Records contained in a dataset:

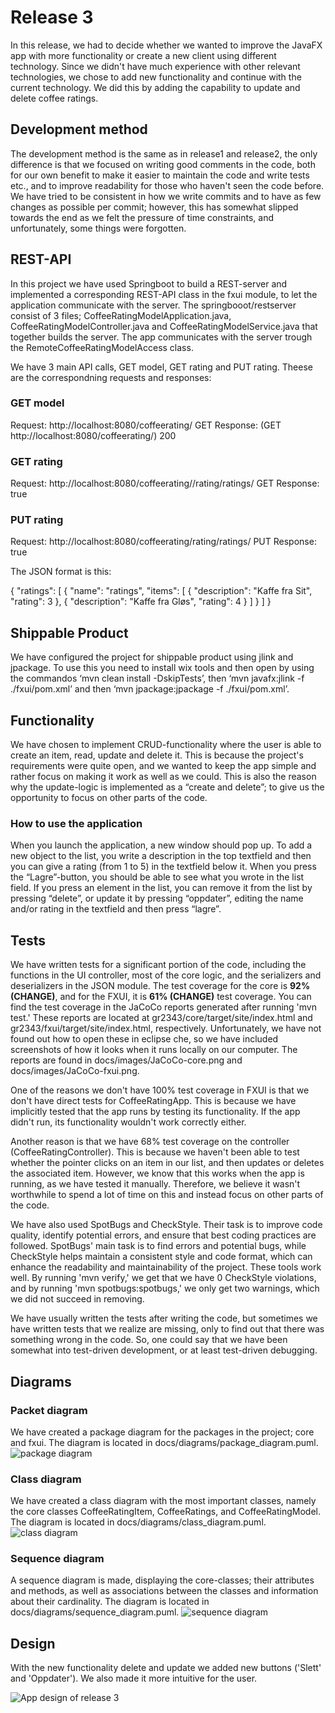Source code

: # Release 3

In this release, we had to decide whether we wanted to improve the JavaFX app with more functionality or create a new client using different technology. Since we didn't have much experience with other relevant technologies, we chose to add new functionality and continue with the current technology. We did this by adding the capability to update and delete coffee ratings.

## Development method

The development method is the same as in release1 and release2, the only difference is that we focused on writing good comments in the code, both for our own benefit to make it easier to maintain the code and write tests etc., and to improve readability for those who haven't seen the code before. We have tried to be consistent in how we write commits and to have as few changes as possible per commit; however, this has somewhat slipped towards the end as we felt the pressure of time constraints, and unfortunately, some things were forgotten.

## REST-API

In this project we have used Springboot to build a REST-server and implemented a corresponding REST-API class in the fxui module, to let the application communicate with the server.
The springbooot/restserver consist of 3 files; CoffeeRatingModelApplication.java, CoffeeRatingModelController.java and CoffeeRatingModelService.java that together builds the server. The app communicates with the server trough the RemoteCoffeeRatingModelAccess class.

We have 3 main API calls, GET model, GET rating and PUT rating. Theese are the correspondning requests and responses:

### GET model

Request: http://localhost:8080/coffeerating/ GET
Response: (GET http://localhost:8080/coffeerating/) 200

### GET rating

Request: http://localhost:8080/coffeerating//rating/ratings/ GET
Response: true

### PUT rating

Request: http://localhost:8080/coffeerating/rating/ratings/ PUT
Response: true

The JSON format is this:

{
"ratings": [
{
"name": "ratings",
"items": [
{
"description": "Kaffe fra Sit",
"rating": 3
},
{
"description": "Kaffe fra Gløs",
"rating": 4
}
]
}
]
}

## Shippable Product

We have configured the project for shippable product using jlink and jpackage. To use this you need to install wix tools and then open by using the commandos ‘mvn clean install -DskipTests’, then ‘mvn javafx:jlink -f ./fxui/pom.xml’ and then ‘mvn jpackage:jpackage -f ./fxui/pom.xml’.

## Functionality

We have chosen to implement CRUD-functionality where the user is able to create an item, read, update and delete it. This is because the project's requirements were quite open, and we wanted to keep the app simple and rather focus on making it work as well as we could. This is also the reason why the update-logic is implemented as a “create and delete”; to give us the opportunity to focus on other parts of the code.

### How to use the application

When you launch the application, a new window should pop up. To add a new object to the list, you write a description in the top textfield and then you can give a rating (from 1 to 5) in the textfield below it. When you press the “Lagre”-button, you should be able to see what you wrote in the list field. If you press an element in the list, you can remove it from the list by pressing “delete”, or update it by pressing “oppdater”, editing the name and/or rating in the textfield and then press “lagre”.

## Tests

We have written tests for a significant portion of the code, including the functions in the UI controller, most of the core logic, and the serializers and deserializers in the JSON module. The test coverage for the core is **92% (CHANGE)**, and for the FXUI, it is **61% (CHANGE)** test coverage. You can find the test coverage in the JaCoCo reports generated after running 'mvn test.' These reports are located at gr2343/core/target/site/index.html and gr2343/fxui/target/site/index.html, respectively. Unfortunately, we have not found out how to open these in eclipse che, so we have included screenshots of how it looks when it runs locally on our computer. The reports are found in docs/images/JaCoCo-core.png and docs/images/JaCoCo-fxui.png.

One of the reasons we don't have 100% test coverage in FXUI is that we don't have direct tests for CoffeeRatingApp. This is because we have implicitly tested that the app runs by testing its functionality. If the app didn't run, its functionality wouldn't work correctly either.

Another reason is that we have 68% test coverage on the controller (CoffeeRatingController). This is because we haven't been able to test whether the pointer clicks on an item in our list, and then updates or deletes the associated item. However, we know that this works when the app is running, as we have tested it manually. Therefore, we believe it wasn't worthwhile to spend a lot of time on this and instead focus on other parts of the code.

We have also used SpotBugs and CheckStyle. Their task is to improve code quality, identify potential errors, and ensure that best coding practices are followed. SpotBugs' main task is to find errors and potential bugs, while CheckStyle helps maintain a consistent style and code format, which can enhance the readability and maintainability of the project. These tools work well. By running 'mvn verify,' we get that we have 0 CheckStyle violations, and by running 'mvn spotbugs:spotbugs,' we only get two warnings, which we did not succeed in removing.

We have usually written the tests after writing the code, but sometimes we have written tests that we realize are missing, only to find out that there was something wrong in the code. So, one could say that we have been somewhat into test-driven development, or at least test-driven debugging.

## Diagrams

### Packet diagram

We have created a package diagram for the packages in the project; core and fxui. The diagram is located in docs/diagrams/package_diagram.puml.
![package diagram](docs/diagrams/package_diagram.png)

### Class diagram

We have created a class diagram with the most important classes, namely the core classes CoffeeRatingItem, CoffeeRatings, and CoffeeRatingModel. The diagram is located in docs/diagrams/class_diagram.puml.
![class diagram](docs/diagrams/class_diagram.png)

### Sequence diagram

A sequence diagram is made, displaying the core-classes; their attributes and methods, as well as associations between the classes and information about their cardinality. The diagram is located in docs/diagrams/sequence_diagram.puml.
![sequence diagram](docs/diagrams/sequence_diagram.png)

## Design

With the new functionality delete and update we added new buttons ('Slett' and 'Oppdater'). We also made it more intuitive for the user.

![App design of release 3](../docs/images/design-release3.png)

What the task asks: No pictures belong in the copy. Repeat the entries exactly.

Reply:
Source code

: # Release 3

In this release, we had to decide whether we wanted to improve the JavaFX app with more functionality or create a new client using different technology. Since we didn't have much experience with other relevant technologies, we chose to add new functionality and continue with the current technology. We did this by adding the capability to update and delete coffee ratings.

## Development method

The development method is the same as in release1 and release2, the only difference is that we focused on writing good comments in the code, both for our own benefit to make it easier to maintain the code and write tests etc., and to improve readability for those who haven't seen the code before. We have tried to be consistent in how we write commits and to have as few changes as possible per commit; however, this has somewhat slipped towards the end as we felt the pressure of time constraints, and unfortunately, some things were forgotten.

## REST-API

In this project we have used Springboot to build a REST-server and implemented a corresponding REST-API class in the fxui module, to let the application communicate with the server.
The springbooot/restserver consist of 3 files; CoffeeRatingModelApplication.java, CoffeeRatingModelController.java and CoffeeRatingModelService.java that together builds the server. The app communicates with the server trough the RemoteCoffeeRatingModelAccess class.

We have 3 main API calls, GET model, GET rating and PUT rating. Theese are the correspondning requests and responses:

### GET model

Request: http://localhost:8080/coffeerating/ GET
Response: (GET http://localhost:8080/coffeerating/) 200

### GET rating

Request: http://localhost:8080/coffeerating//rating/ratings/ GET
Response: true

### PUT rating

Request: http://localhost:8080/coffeerating/rating/ratings/ PUT
Response: true

The JSON format is this:

{
"ratings": [
{
"name": "ratings",
"items": [
{
"description": "Kaffe fra Sit",
"rating": 3
},
{
"description": "Kaffe fra Gløs",
"rating": 4
}
]
}
]
}

## Shippable Product

We have configured the project for shippable product using jlink and jpackage. To use this you need to install wix tools and then open by using the commandos ‘mvn clean install -DskipTests’, then ‘mvn javafx:jlink -f ./fxui/pom.xml’ and then ‘mvn jpackage:jpackage -f ./fxui/pom.xml’.

## Functionality

We have chosen to implement CRUD-functionality where the user is able to create an item, read, update and delete it. This is because the project's requirements were quite open, and we wanted to keep the app simple and rather focus on making it work as well as we could. This is also the reason why the update-logic is implemented as a “create and delete”; to give us the opportunity to focus on other parts of the code.

### How to use the application

When you launch the application, a new window should pop up. To add a new object to the list, you write a description in the top textfield and then you can give a rating (from 1 to 5) in the textfield below it. When you press the “Lagre”-button, you should be able to see what you wrote in the list field. If you press an element in the list, you can remove it from the list by pressing “delete”, or update it by pressing “oppdater”, editing the name and/or rating in the textfield and then press “lagre”.

## Tests

We have written tests for a significant portion of the code, including the functions in the UI controller, most of the core logic, and the serializers and deserializers in the JSON module. The test coverage for the core is **92% (CHANGE)**, and for the FXUI, it is **61% (CHANGE)** test coverage. You can find the test coverage in the JaCoCo reports generated after running 'mvn test.' These reports are located at gr2343/core/target/site/index.html and gr2343/fxui/target/site/index.html, respectively. Unfortunately, we have not found out how to open these in eclipse che, so we have included screenshots of how it looks when it runs locally on our computer. The reports are found in docs/images/JaCoCo-core.png and docs/images/JaCoCo-fxui.png.

One of the reasons we don't have 100% test coverage in FXUI is that we don't have direct tests for CoffeeRatingApp. This is because we have implicitly tested that the app runs by testing its functionality. If the app didn't run, its functionality wouldn't work correctly either.

Another reason is that we have 68% test coverage on the controller (CoffeeRatingController). This is because we haven't been able to test whether the pointer clicks on an item in our list, and then updates or deletes the associated item. However, we know that this works when the app is running, as we have tested it manually. Therefore, we believe it wasn't worthwhile to spend a lot of time on this and instead focus on other parts of the code.

We have also used SpotBugs and CheckStyle. Their task is to improve code quality, identify potential errors, and ensure that best coding practices are followed. SpotBugs' main task is to find errors and potential bugs, while CheckStyle helps maintain a consistent style and code format, which can enhance the readability and maintainability of the project. These tools work well. By running 'mvn verify,' we get that we have 0 CheckStyle violations, and by running 'mvn spotbugs:spotbugs,' we only get two warnings, which we did not succeed in removing.

We have usually written the tests after writing the code, but sometimes we have written tests that we realize are missing, only to find out that there was something wrong in the code. So, one could say that we have been somewhat into test-driven development, or at least test-driven debugging.

## Diagrams

### Packet diagram

We have created a package diagram for the packages in the project; core and fxui. The diagram is located in docs/diagrams/package_diagram.puml.
![package diagram](docs/diagrams/package_diagram.png)

### Class diagram

We have created a class diagram with the most important classes, namely the core classes CoffeeRatingItem, CoffeeRatings, and CoffeeRatingModel. The diagram is located in docs/diagrams/class_diagram.puml.
![class diagram](docs/diagrams/class_diagram.png)

### Sequence diagram

A sequence diagram is made, displaying the core-classes; their attributes and methods, as well as associations between the classes and information about their cardinality. The diagram is located in docs/diagrams/sequence_diagram.puml.
![sequence diagram](docs/diagrams/sequence_diagram.png)

## Design

With the new functionality delete and update we added new buttons ('Slett' and 'Oppdater'). We also made it more intuitive for the user.

![App design of release 3](../docs/images/design-release3.png)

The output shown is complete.